Methods: Ten microarray datasets (six of lung cancer, four of lung diseases) comparing normal and diseases-related lung tissue were selected to identify hub differentiated expressed genes (DEGs) in common between lung pathologies and lung cancer, along with transcriptional regulators through the utilization of specialized libraries from R language. DAVID bioinformatics tool for gene enrichment analyses was used to identify genes with experimental evidence associated to tumoral processes and signaling pathways. Coexpression networks of DEGs and TFs in lung cancer establishment were created with Coexnet library, and a survival analysis of the main hub genes was made.

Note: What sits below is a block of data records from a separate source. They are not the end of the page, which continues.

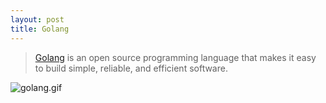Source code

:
 ```yaml
---
layout: post
title: Golang
---
```


> [Golang](https://golang.org) is an open source programming language that makes it easy to build simple, reliable, and efficient software.

![golang.gif](https://g-kutty.github.io/go-packages/public/images/golang.gif?raw=true)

Results: Two hundred ten DEGs were identified in common between lung cancer and other lung diseases related to the acquisition of tumoral characteristics, which are coexpressed in a lung cancer network with TFs, suggesting that could be related to the establishment of the tumoral pathology in lung. The comparison of the coexpression networks of lung cancer and other lung diseases allowed the identification of common connectivity patterns (CCPs) with DEGs and TFs correlated to important tumoral processes and signaling pathways, that haven´t been studied to experimentally validate their role in the early stages of lung cancer. Some of the TFs identified showed a correlation between its expression levels and the survival of lung cancer patients.
Conclusion: Our findings indicate that lung diseases share genes with lung cancer which are coexpressed in lung cancer, and might be able to explain the epidemiological observations that point to direct and inverse comorbid associations between some chronic lung diseases and lung cancer and represent a complex transcriptomic scenario.
- Gene and Molecular Therapy
- Genetically Modified Animals
- Developmental Genetics (incl. Sex Determination)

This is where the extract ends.